Quem tem carreiras contributivas muito longas pode aceder ao regime de reforma antecipada com as novas regras, mesmo que esteja em situação de desemprego, esclareceu o Ministério do Trabalho.

Os desempregados com carreiras contributivas muito longas também poderão aceder ao novo regime de reforma antecipada sem cortes. O esclarecimento foi prestado pelo Ministério do Trabalho ao ECO.

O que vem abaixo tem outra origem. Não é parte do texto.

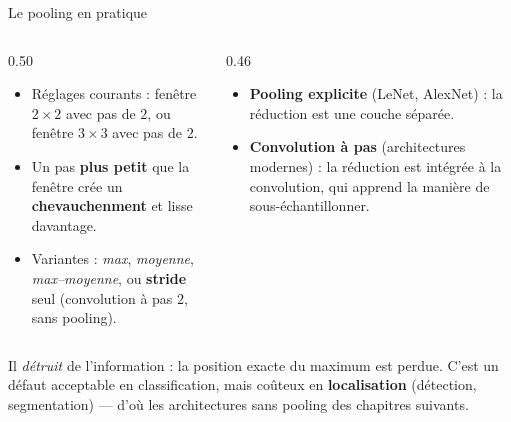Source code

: \begin{frame}{Le pooling en pratique}
\begin{columns}[t]
\begin{column}{0.50\textwidth}
\begin{itemize}
  \item Réglages courants : fenêtre $2 \times 2$ avec pas de $2$, ou
  fenêtre $3 \times 3$ avec pas de $2$.
  \item Un pas \textbf{plus petit} que la fenêtre crée un \textbf{chevauchenment}
  et lisse davantage.
  \item Variantes : \emph{max}, \emph{moyenne}, \emph{max--moyenne}, ou
  \textbf{stride} seul (convolution à pas $2$, sans pooling).
\end{itemize}
\end{column}
\begin{column}{0.46\textwidth}
\begin{ebox}
\begin{itemize}
  \item \textbf{Pooling explicite} (LeNet, AlexNet) : la réduction est une
  couche séparée.
  \item \textbf{Convolution à pas} (architectures modernes) : la réduction est
  intégrée à la convolution, qui apprend la manière de sous-échantillonner.
\end{itemize}
\end{ebox}
\end{column}
\end{columns}
\vspace{1mm}
\begin{wbox}
Il \emph{détruit} de l'information : la position exacte du maximum est perdue.
C'est un défaut acceptable en classification, mais coûteux en \textbf{localisation}
(détection, segmentation) --- d'où les architectures sans pooling des chapitres suivants.
\end{wbox}
\end{frame}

Na sexta-feira, foi publicado o diploma que elimina penalizações aos futuros pensionistas que preencham uma das seguintes condições:

  • 60 ou mais anos de idade e, pelo menos, 48 anos de carreira contributiva;
  • 60 ou mais anos de idade e, pelo menos, 46 anos de carreira contributiva, tendo iniciado a descontar para a Segurança Social ou para a Caixa Geral de Aposentações (CGA) com 14 ou menos anos de idade.

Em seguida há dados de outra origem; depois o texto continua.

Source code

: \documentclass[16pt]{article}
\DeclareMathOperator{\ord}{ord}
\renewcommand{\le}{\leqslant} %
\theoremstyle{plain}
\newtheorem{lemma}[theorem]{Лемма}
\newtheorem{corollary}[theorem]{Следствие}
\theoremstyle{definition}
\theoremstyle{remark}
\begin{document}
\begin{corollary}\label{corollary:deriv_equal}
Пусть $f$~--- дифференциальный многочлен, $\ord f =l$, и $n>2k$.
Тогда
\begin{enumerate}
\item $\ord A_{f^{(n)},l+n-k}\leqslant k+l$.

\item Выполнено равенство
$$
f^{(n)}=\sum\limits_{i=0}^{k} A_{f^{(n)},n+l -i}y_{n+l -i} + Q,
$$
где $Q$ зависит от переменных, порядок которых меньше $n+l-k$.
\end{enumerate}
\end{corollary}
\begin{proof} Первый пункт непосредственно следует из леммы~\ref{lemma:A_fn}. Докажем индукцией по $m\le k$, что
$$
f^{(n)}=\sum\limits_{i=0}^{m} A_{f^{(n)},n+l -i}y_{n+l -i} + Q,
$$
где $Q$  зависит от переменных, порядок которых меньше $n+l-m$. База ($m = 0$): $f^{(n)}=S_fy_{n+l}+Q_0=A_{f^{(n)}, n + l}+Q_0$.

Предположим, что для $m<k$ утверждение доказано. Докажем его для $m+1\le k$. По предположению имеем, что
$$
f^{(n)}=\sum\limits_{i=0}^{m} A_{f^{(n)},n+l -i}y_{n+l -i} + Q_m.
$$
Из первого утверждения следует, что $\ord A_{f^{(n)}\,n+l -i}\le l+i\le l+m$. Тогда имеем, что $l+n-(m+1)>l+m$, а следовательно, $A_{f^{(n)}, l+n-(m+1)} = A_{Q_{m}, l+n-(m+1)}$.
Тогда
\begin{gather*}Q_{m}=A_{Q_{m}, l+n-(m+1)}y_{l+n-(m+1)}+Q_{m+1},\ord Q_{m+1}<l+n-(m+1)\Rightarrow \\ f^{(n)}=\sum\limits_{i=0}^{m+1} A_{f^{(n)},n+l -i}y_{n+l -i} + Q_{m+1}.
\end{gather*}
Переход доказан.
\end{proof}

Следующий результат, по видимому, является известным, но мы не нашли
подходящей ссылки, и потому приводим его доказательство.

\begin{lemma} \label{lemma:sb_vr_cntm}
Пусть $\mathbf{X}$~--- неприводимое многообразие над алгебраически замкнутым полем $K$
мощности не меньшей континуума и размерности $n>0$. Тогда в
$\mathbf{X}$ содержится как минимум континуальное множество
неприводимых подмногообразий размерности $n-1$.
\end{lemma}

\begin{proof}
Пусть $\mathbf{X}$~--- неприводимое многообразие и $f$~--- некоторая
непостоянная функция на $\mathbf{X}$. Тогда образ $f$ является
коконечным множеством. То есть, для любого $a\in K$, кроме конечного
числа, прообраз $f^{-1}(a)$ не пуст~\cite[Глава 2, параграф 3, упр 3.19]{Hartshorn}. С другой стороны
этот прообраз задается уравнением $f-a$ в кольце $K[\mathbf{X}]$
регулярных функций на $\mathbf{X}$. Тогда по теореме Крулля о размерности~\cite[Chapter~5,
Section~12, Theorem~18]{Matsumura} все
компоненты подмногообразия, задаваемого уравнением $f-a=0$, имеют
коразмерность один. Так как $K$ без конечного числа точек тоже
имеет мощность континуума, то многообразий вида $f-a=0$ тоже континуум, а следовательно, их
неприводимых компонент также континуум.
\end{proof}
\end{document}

As pensões antecipadas destas pessoas estarão protegidas do corte do fator de sustentabilidade e ainda da redução de 0,5% por cada mês de antecipação. Esta é a primeira fase das mudanças, que começa por abranger um grupo mais restrito de trabalhadores e produz efeitos a 1 de outubro. As restantes alterações, para um conjunto mais abrangente de trabalhadores, continuarão a ser negociadas com os parceiros sociais. Inicialmente, o Governo chegou a indicar que o conjunto das mudanças estava a ser pensado para o regime geral da Segurança Social, ainda que admitisse alguma convergência com outros sistemas. A questão chegou a ser colocada em maio pelos partidos à esquerda, que recordaram especificamente a situação da função pública e dos desempregados de longa duração, com regras próprias — Vieira da Silva admitiu então que o Governo acompanharia outros regimes “com algumas das conclusões”.

No que toca a carreiras contributivas muito longas — a primeira fase já no terreno –, é certo que o regime abrange a função pública, uma vez que o diploma refere-se especificamente ao regime de proteção social convergente (CGA).

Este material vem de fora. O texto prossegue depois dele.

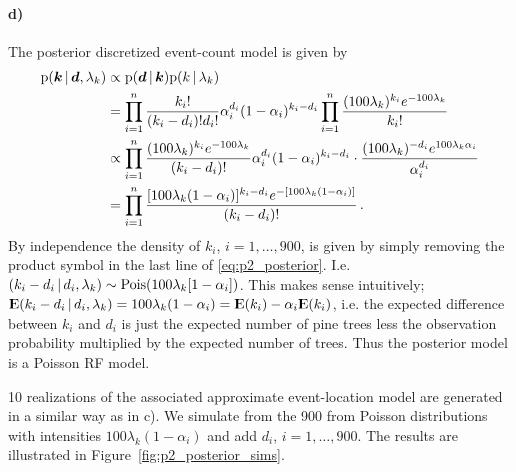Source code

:\paragraph{d)}
The posterior discretized  event-count model is given by
%
\begin{align}
\label{eq:p2_posterior}
    \mathrm{p}(\bm{k} \, | \, \bm{d}, \lambda_k) &\propto \mathrm{p}(\bm{d} \, | \, \bm{k}) \mathrm{p}(k \, | \, \lambda_k) \\
    &= \prod_{i=1}^n \frac{k_i!}{(k_i - d_i)!d_i!} \alpha_i^{d_i} (1 - \alpha_i)^{k_i - d_i} \prod_{i=1}^n \frac{(100\lambda_k)^{k_i} e^{-100\lambda_k}}{k_i!} \\
    &\propto \prod_{i=1}^n \frac{(100\lambda_k)^{k_i} e^{-100\lambda_k}}{(k_i - d_i)!} \alpha_i^{d_i} (1 - \alpha_i)^{k_i - d_i} \cdot \frac{(100\lambda_k)^{-d_i} e^{100\lambda_k\alpha_i}}{\alpha_i^{d_i}} \\
    &= \prod_{i=1}^n \frac{[100\lambda_k(1-\alpha_i)]^{k_i-d_i} e^{-[100\lambda_k(1-\alpha_i)]}}{(k_i-d_i)!} \, .
\end{align}
%
By independence the density of $k_i$, $i = 1, \dots, 900$, is given by simply removing the product symbol in the last line of \eqref{eq:p2_posterior}. I.e. $(k_i - d_i \, | \, d_i, \lambda_k) \sim \mathrm{Pois}(100\lambda_k[1-\alpha_i])$. This makes sense intuitively; ${\rm I\kern-.3em E}(k_i - d_i \, | \, d_i, \lambda_k) = 100\lambda_k(1-\alpha_i) = {\rm I\kern-.3em E}(k_i) - \alpha_i{\rm I\kern-.3em E}(k_i)$, i.e. the expected difference between $k_i$ and $d_i$ is just the expected number of pine trees less the observation probability multiplied by the expected number of trees. Thus the posterior model is a Poisson RF model.

10 realizations of the associated approximate event-location model are generated in a similar way as in c). We simulate from the 900 from Poisson distributions with intensities $100\lambda_k(1-\alpha_i)$ and add $d_i$, $i = 1, \dots, 900$. The results are illustrated in Figure~\ref{fig:p2_posterior_sims}.

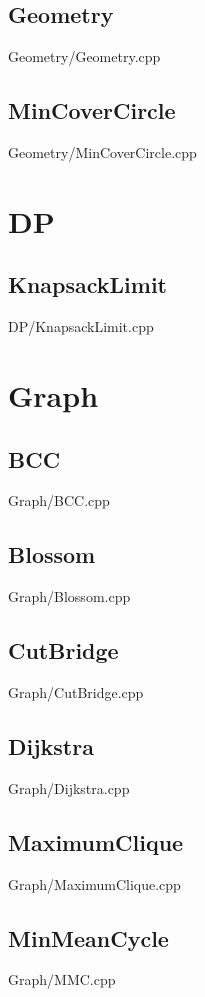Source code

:     \subsection{Geometry}
         {Geometry/Geometry.cpp}
    \subsection{MinCoverCircle}
         {Geometry/MinCoverCircle.cpp}

\section{DP}
    \subsection{KnapsackLimit}
         {DP/KnapsackLimit.cpp}

\section{Graph}
    \subsection{BCC}
         {Graph/BCC.cpp}
    \subsection{Blossom}
         {Graph/Blossom.cpp}
    \subsection{CutBridge}
         {Graph/CutBridge.cpp}
    \subsection{Dijkstra}
         {Graph/Dijkstra.cpp}
    \subsection{MaximumClique}
         {Graph/MaximumClique.cpp}
    \subsection{MinMeanCycle}
         {Graph/MMC.cpp}
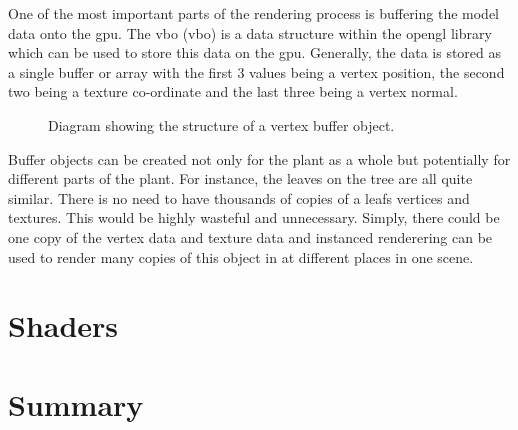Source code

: One of the most important parts of the rendering process is buffering the model data onto the \acrshort{gpu}. The \acrlong{vbo} (\acrshort{vbo}) is a data structure within the \acrshort{opengl} library which can be used to store this data on the \acrshort{gpu}. Generally, the data is stored as a single buffer or array with the first 3 values being a vertex position, the second two being a texture co-ordinate and the last three being a vertex normal. 

\begin{figure}[htbp]
	{\centering
		\vspace{7px}
		\setlength{\fboxrule}{1pt}
		\caption{Diagram showing the structure of a vertex buffer object.}
	}
\end{figure}
\FloatBarrier

Buffer objects can be created not only for the plant as a whole but potentially for different parts of the plant. For instance, the leaves on the tree are all quite similar. There is no need to have thousands of copies of a leafs vertices and textures. This would be highly wasteful and unnecessary. Simply, there could be one copy of the vertex data and texture data and instanced renderering can be used to render many copies of this object in at different places in one scene. 

\section{Shaders}

\section{Summary}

E quanto às pessoas que, apesar de terem uma carreira contributiva longa, se encontram em situação de desemprego? “Qualquer pessoa que reúna as condições para aceder ao regime das muito longas carreiras contributivas, independentemente de estar empregado ou desempregado, pode aceder a este regime”, clarifica o Ministério do Trabalho, Solidariedade e Segurança Social, em resposta ao ECO. “Se for desempregado de longa duração, não é obrigado a reformar-se pelo regime dos DLD [Desempregados de Longa Duração], pode ir pelo das muito longas carreiras se reunir as condições”, acrescenta.

Falta agora saber que tratamento será dado a estas pessoas quando o Governo aplicar a reforma do regime de forma mais abrangente. O Governo já deu indicações de que o acesso à reforma antecipada será mais restrito (dirigido a quem, aos 60 anos e idade, já conta 40 de descontos) mas, ao mesmo tempo, os cortes serão reduzidos ou até eliminados.